- _The problem_
Find the line containing "GetTotalOk returns a" in the entries below. Restate it and each line after it, word for word, up to and including the line containing "(o *UserList) GetTotalPagesOk()".

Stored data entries
********************

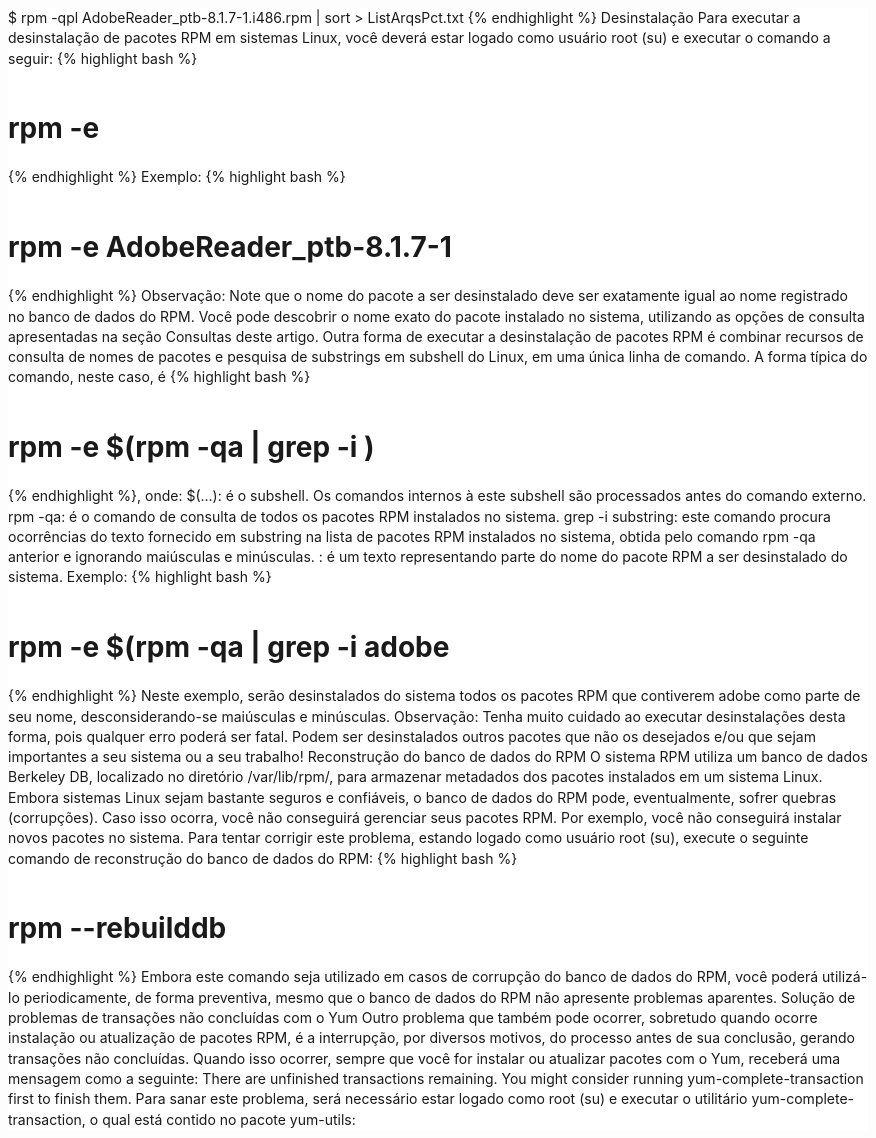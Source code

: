 $ rpm -qpl AdobeReader_ptb-8.1.7-1.i486.rpm | sort > ListArqsPct.txt
{% endhighlight %}
Desinstalação
Para executar a desinstalação de pacotes RPM em sistemas Linux, você deverá estar logado como usuário root (su) e executar o comando a seguir:
{% highlight bash %}
# rpm -e 
{% endhighlight %}
Exemplo: {% highlight bash %}
# rpm -e AdobeReader_ptb-8.1.7-1
{% endhighlight %}
Observação: Note que o nome do pacote a ser desinstalado deve ser exatamente igual ao nome registrado no banco de dados do RPM. Você pode descobrir o nome exato do pacote instalado no sistema, utilizando as opções de consulta apresentadas na seção Consultas deste artigo.
Outra forma de executar a desinstalação de pacotes RPM é combinar recursos de consulta de nomes de pacotes e pesquisa de substrings em subshell do Linux, em uma única linha de comando.
A forma típica do comando, neste caso, é {% highlight bash %}
# rpm -e $(rpm -qa | grep -i )
{% endhighlight %}, onde:
 $(…): é o subshell. Os comandos internos à este subshell são processados antes do comando externo.
 rpm -qa: é o comando de consulta de todos os pacotes RPM instalados no sistema.
 grep -i substring: este comando procura ocorrências do texto fornecido em substring na lista de pacotes RPM instalados no sistema, obtida pelo comando rpm -qa anterior e ignorando maiúsculas e minúsculas.
 : é um texto representando parte do nome do pacote RPM a ser desinstalado do sistema. 
Exemplo: {% highlight bash %}
# rpm -e $(rpm -qa | grep -i adobe
{% endhighlight %}
Neste exemplo, serão desinstalados do sistema todos os pacotes RPM que contiverem adobe como parte de seu nome, desconsiderando-se maiúsculas e minúsculas.
Observação: Tenha muito cuidado ao executar desinstalações desta forma, pois qualquer erro poderá ser fatal. Podem ser desinstalados outros pacotes que não os desejados e/ou que sejam importantes a seu sistema ou a seu trabalho!
Reconstrução do banco de dados do RPM
O sistema RPM utiliza um banco de dados Berkeley DB, localizado no diretório /var/lib/rpm/, para armazenar metadados dos pacotes instalados em um sistema Linux.
Embora sistemas Linux sejam bastante seguros e confiáveis, o banco de dados do RPM pode, eventualmente, sofrer quebras (corrupções). Caso isso ocorra, você não conseguirá gerenciar seus pacotes RPM. Por exemplo, você não conseguirá instalar novos pacotes no sistema.
Para tentar corrigir este problema, estando logado como usuário root (su), execute o seguinte comando de reconstrução do banco de dados do RPM:
{% highlight bash %}
# rpm --rebuilddb
{% endhighlight %}
Embora este comando seja utilizado em casos de corrupção do banco de dados do RPM, você poderá utilizá-lo periodicamente, de forma preventiva, mesmo que o banco de dados do RPM não apresente problemas aparentes.
Solução de problemas de transações não concluídas com o Yum
Outro problema que também pode ocorrer, sobretudo quando ocorre instalação ou atualização de pacotes RPM, é a interrupção, por diversos motivos, do processo antes de sua conclusão, gerando transações não concluídas.
Quando isso ocorrer, sempre que você for instalar ou atualizar pacotes com o Yum, receberá uma mensagem como a seguinte: There are unfinished transactions remaining. You might consider running yum-complete-transaction first to finish them.
Para sanar este problema, será necessário estar logado como root (su) e executar o utilitário yum-complete-transaction, o qual está contido no pacote yum-utils:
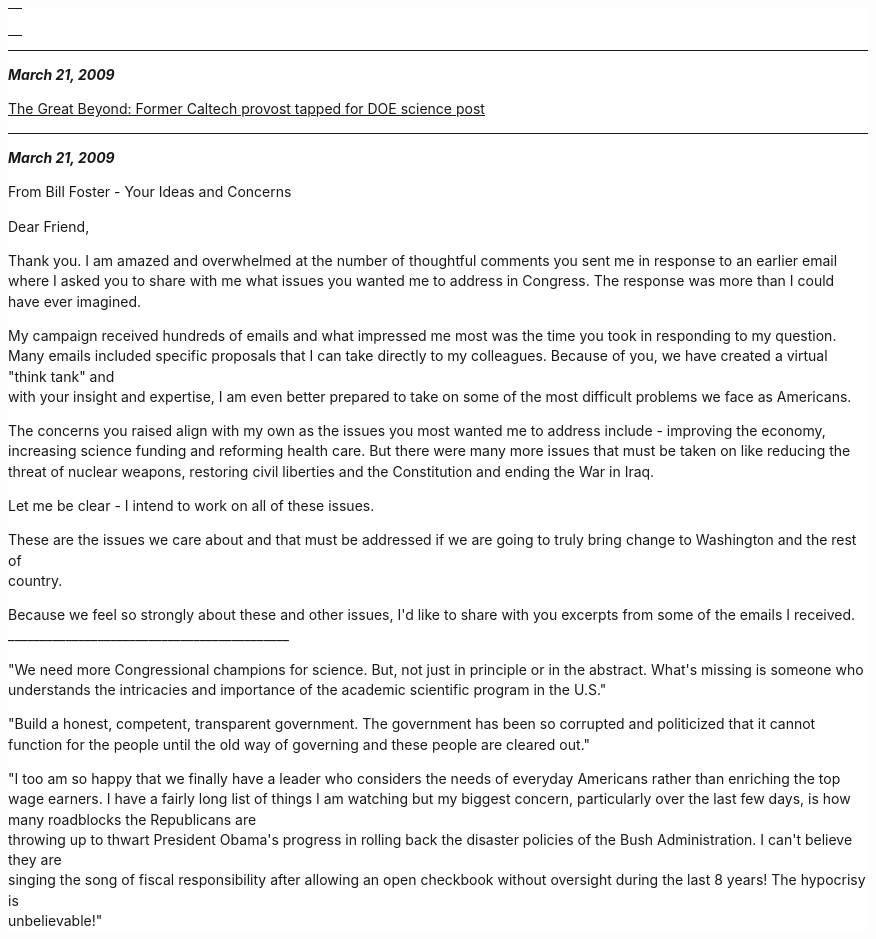 <table><tbody><tr><td><br></td></tr></tbody></table>

* * *

**_March 21, 2009_**

[The Great Beyond: Former Caltech provost tapped for DOE science post](http://blogs.nature.com/news/thegreatbeyond/2009/03/former_caltech_provost_tapped.html)

* * *

_**March 21, 2009**_

From Bill Foster - Your Ideas and Concerns

Dear Friend,  
  
Thank you. I am amazed and overwhelmed at the number of thoughtful comments you sent me in response to an earlier email where I asked you to share with me what issues you wanted me to address in Congress. The response was more than I could have ever imagined.  
  
My campaign received hundreds of emails and what impressed me most was the time you took in responding to my question. Many emails included specific proposals that I can take directly to my colleagues. Because of you, we have created a virtual "think tank" and  
with your insight and expertise, I am even better prepared to take on some of the most difficult problems we face as Americans.  
  
The concerns you raised align with my own as the issues you most wanted me to address include - improving the economy, increasing science funding and reforming health care. But there were many more issues that must be taken on like reducing the threat of nuclear weapons, restoring civil liberties and the Constitution and ending the War in Iraq.  
  
Let me be clear - I intend to work on all of these issues.  
  
These are the issues we care about and that must be addressed if we are going to truly bring change to Washington and the rest of  
country.  
  
Because we feel so strongly about these and other issues, I'd like to share with you excerpts from some of the emails I received.  
\_\_\_\_\_\_\_\_\_\_\_\_\_\_\_\_\_\_\_\_\_\_\_\_\_\_\_\_\_\_\_\_\_\_\_\_\_\_\_\_\_\_\_\_  
  
"We need more Congressional champions for science. But, not just in principle or in the abstract. What's missing is someone who  
understands the intricacies and importance of the academic scientific program in the U.S."  
  
"Build a honest, competent, transparent government. The government has been so corrupted and politicized that it cannot function for the people until the old way of governing and these people are cleared out."  
  
"I too am so happy that we finally have a leader who considers the needs of everyday Americans rather than enriching the top wage earners. I have a fairly long list of things I am watching but my biggest concern, particularly over the last few days, is how many roadblocks the Republicans are  
throwing up to thwart President Obama's progress in rolling back the disaster policies of the Bush Administration. I can't believe they are  
singing the song of fiscal responsibility after allowing an open checkbook without oversight during the last 8 years! The hypocrisy is  
unbelievable!"  
  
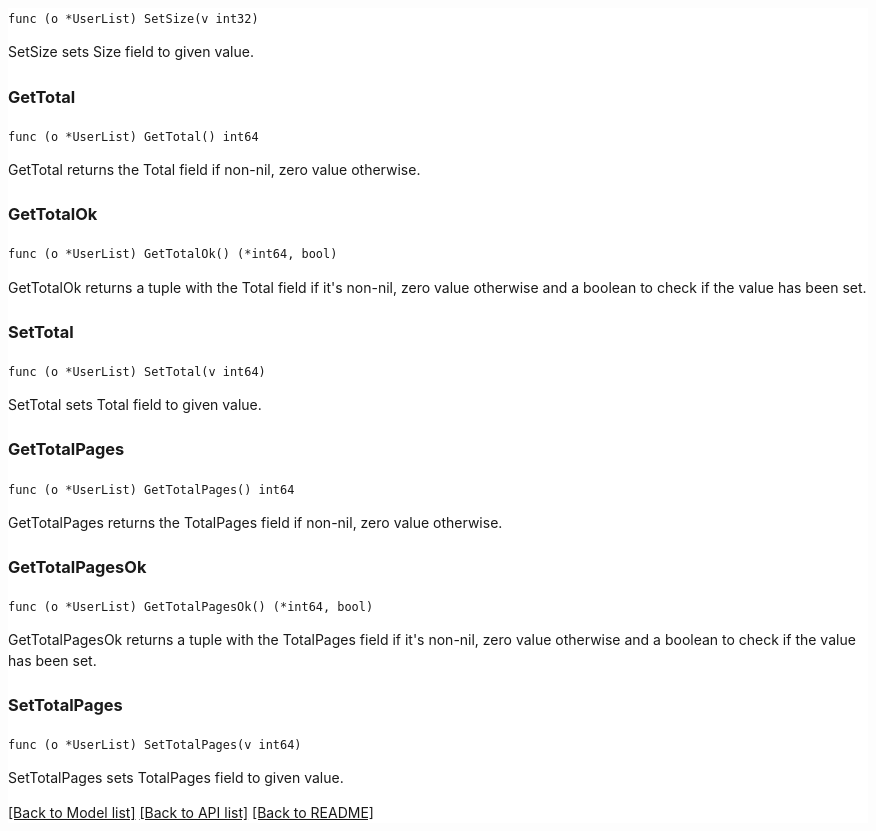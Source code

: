 `func (o *UserList) SetSize(v int32)`

SetSize sets Size field to given value.


### GetTotal

`func (o *UserList) GetTotal() int64`

GetTotal returns the Total field if non-nil, zero value otherwise.

### GetTotalOk

`func (o *UserList) GetTotalOk() (*int64, bool)`

GetTotalOk returns a tuple with the Total field if it's non-nil, zero value otherwise
and a boolean to check if the value has been set.

### SetTotal

`func (o *UserList) SetTotal(v int64)`

SetTotal sets Total field to given value.


### GetTotalPages

`func (o *UserList) GetTotalPages() int64`

GetTotalPages returns the TotalPages field if non-nil, zero value otherwise.

### GetTotalPagesOk

`func (o *UserList) GetTotalPagesOk() (*int64, bool)`

GetTotalPagesOk returns a tuple with the TotalPages field if it's non-nil, zero value otherwise
and a boolean to check if the value has been set.

### SetTotalPages

`func (o *UserList) SetTotalPages(v int64)`

SetTotalPages sets TotalPages field to given value.



[[Back to Model list]](../README.md#documentation-for-models) [[Back to API list]](../README.md#documentation-for-api-endpoints) [[Back to README]](../README.md)


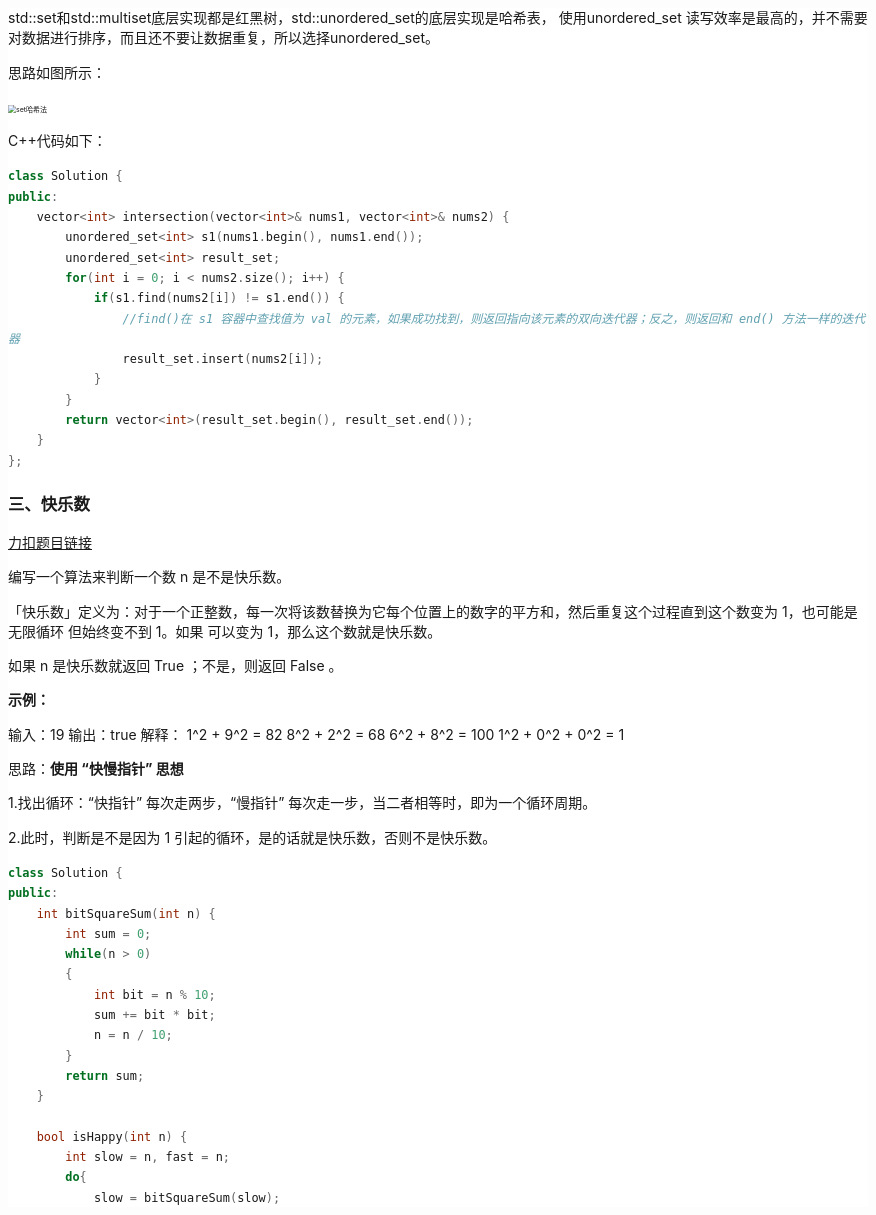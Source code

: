 std::set和std::multiset底层实现都是红黑树，std::unordered_set的底层实现是哈希表， 使用unordered_set 读写效率是最高的，并不需要对数据进行排序，而且还不要让数据重复，所以选择unordered_set。

思路如图所示：

<img src="https://code-thinking-1253855093.file.myqcloud.com/pics/20220707173513.png" alt="set哈希法" style="zoom:50%;" />

C++代码如下：

```c++
class Solution {
public:
    vector<int> intersection(vector<int>& nums1, vector<int>& nums2) {
        unordered_set<int> s1(nums1.begin(), nums1.end());
        unordered_set<int> result_set;
        for(int i = 0; i < nums2.size(); i++) {
            if(s1.find(nums2[i]) != s1.end()) {
                //find()在 s1 容器中查找值为 val 的元素，如果成功找到，则返回指向该元素的双向迭代器；反之，则返回和 end() 方法一样的迭代器
                result_set.insert(nums2[i]);
            }
        }
        return vector<int>(result_set.begin(), result_set.end()); 
    }
};
```

### 三、快乐数

[力扣题目链接](https://leetcode.cn/problems/happy-number/)

编写一个算法来判断一个数 n 是不是快乐数。

「快乐数」定义为：对于一个正整数，每一次将该数替换为它每个位置上的数字的平方和，然后重复这个过程直到这个数变为 1，也可能是 无限循环 但始终变不到 1。如果 可以变为 1，那么这个数就是快乐数。

如果 n 是快乐数就返回 True ；不是，则返回 False 。

**示例：**

输入：19
输出：true
解释：
1^2 + 9^2 = 82
8^2 + 2^2 = 68
6^2 + 8^2 = 100
1^2 + 0^2 + 0^2 = 1

思路：**使用 “快慢指针” 思想**

1.找出循环：“快指针” 每次走两步，“慢指针” 每次走一步，当二者相等时，即为一个循环周期。

2.此时，判断是不是因为 1 引起的循环，是的话就是快乐数，否则不是快乐数。

```c++
class Solution {
public:
    int bitSquareSum(int n) {
        int sum = 0;
        while(n > 0)
        {
            int bit = n % 10;
            sum += bit * bit;
            n = n / 10;
        }
        return sum;
    }
    
    bool isHappy(int n) {
        int slow = n, fast = n;
        do{
            slow = bitSquareSum(slow);
```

********************

- _Answer section_
GetTotalOk returns a tuple with the Total field if it's non-nil, zero value otherwise
and a boolean to check if the value has been set.

### SetTotal

`func (o *UserList) SetTotal(v int64)`

SetTotal sets Total field to given value.


### GetTotalPages

`func (o *UserList) GetTotalPages() int64`

GetTotalPages returns the TotalPages field if non-nil, zero value otherwise.

### GetTotalPagesOk

`func (o *UserList) GetTotalPagesOk() (*int64, bool)`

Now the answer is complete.